What you should do: Determine how many lines of the listing below hold the string "expectations", then state that number alone.

Material for this task:
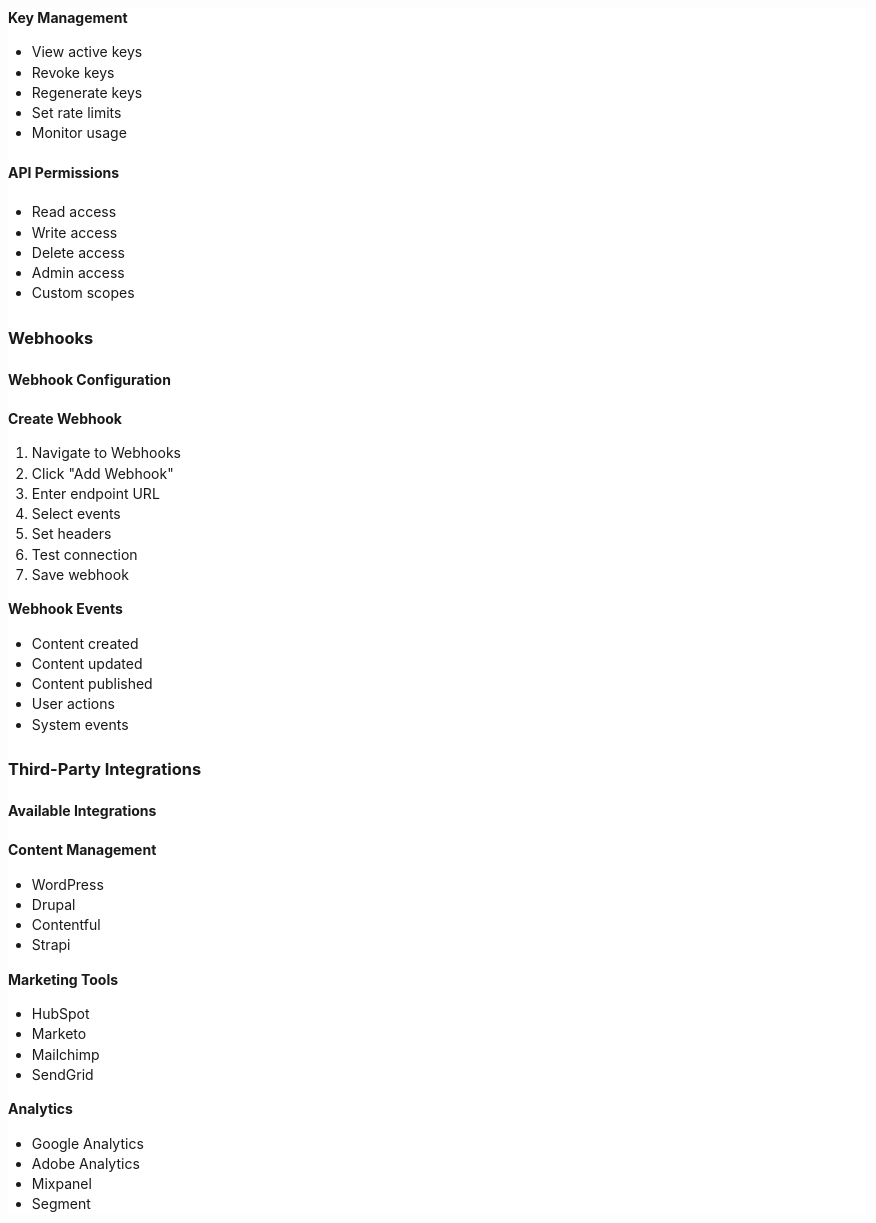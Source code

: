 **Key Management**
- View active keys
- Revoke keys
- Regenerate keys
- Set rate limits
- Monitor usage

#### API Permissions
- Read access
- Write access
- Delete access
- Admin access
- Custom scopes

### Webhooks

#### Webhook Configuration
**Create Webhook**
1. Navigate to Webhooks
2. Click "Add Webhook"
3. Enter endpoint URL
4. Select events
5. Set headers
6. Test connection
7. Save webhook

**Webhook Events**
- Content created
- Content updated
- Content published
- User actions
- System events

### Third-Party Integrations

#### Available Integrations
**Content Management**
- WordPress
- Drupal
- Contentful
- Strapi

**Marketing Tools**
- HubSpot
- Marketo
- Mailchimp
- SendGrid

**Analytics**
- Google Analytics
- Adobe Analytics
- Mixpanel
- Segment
--
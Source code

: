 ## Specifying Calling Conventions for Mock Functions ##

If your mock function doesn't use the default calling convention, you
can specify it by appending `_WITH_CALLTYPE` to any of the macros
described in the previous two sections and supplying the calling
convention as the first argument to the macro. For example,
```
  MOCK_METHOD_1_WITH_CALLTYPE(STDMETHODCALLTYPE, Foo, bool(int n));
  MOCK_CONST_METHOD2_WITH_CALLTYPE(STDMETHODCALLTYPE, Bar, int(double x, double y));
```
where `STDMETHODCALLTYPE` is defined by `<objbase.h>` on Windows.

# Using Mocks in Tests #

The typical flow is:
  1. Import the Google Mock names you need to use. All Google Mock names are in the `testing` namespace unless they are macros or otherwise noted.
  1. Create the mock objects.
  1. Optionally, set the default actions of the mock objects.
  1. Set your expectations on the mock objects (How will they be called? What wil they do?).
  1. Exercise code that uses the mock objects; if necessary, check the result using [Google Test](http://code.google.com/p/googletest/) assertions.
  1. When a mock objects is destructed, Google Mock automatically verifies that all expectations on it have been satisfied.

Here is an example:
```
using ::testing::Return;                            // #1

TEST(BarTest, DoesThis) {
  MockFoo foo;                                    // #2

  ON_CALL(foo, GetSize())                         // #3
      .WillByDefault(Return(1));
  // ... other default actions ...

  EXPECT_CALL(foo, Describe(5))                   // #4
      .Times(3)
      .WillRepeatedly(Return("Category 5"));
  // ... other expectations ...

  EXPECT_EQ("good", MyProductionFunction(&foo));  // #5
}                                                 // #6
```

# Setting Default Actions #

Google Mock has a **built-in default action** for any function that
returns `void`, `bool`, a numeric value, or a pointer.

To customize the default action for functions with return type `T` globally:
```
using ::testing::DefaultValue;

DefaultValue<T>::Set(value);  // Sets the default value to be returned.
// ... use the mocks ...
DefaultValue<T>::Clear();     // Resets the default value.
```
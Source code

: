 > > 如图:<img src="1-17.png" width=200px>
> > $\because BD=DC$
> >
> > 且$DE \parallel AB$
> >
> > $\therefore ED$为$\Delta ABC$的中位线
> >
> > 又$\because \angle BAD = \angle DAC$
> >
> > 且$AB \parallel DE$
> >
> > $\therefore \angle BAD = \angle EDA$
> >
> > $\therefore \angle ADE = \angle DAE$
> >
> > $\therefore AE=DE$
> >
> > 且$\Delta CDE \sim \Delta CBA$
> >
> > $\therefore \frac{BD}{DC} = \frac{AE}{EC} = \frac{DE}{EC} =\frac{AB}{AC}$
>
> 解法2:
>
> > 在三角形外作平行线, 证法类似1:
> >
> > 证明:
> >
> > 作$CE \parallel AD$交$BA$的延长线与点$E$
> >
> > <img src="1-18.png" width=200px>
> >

Solution to this exercise: 3